DATA IN THIS EXERCISE =
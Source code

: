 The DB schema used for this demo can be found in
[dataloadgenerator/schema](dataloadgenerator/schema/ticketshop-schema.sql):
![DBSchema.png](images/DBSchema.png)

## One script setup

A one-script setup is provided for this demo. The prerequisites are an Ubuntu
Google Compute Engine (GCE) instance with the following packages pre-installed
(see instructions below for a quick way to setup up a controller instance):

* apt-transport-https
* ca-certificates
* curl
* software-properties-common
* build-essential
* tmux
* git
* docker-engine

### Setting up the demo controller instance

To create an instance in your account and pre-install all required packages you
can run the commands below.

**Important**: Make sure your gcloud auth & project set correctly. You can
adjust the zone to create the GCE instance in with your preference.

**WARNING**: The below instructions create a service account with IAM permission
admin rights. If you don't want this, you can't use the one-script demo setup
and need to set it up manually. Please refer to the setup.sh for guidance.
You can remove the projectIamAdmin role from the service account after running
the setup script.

WHAT THE TASK REQUIRES = What is needed is every line of the records that contains the word "controller".

OUTPUT OF THE TASK =
(see instructions below for a quick way to setup up a controller instance):
### Setting up the demo controller instance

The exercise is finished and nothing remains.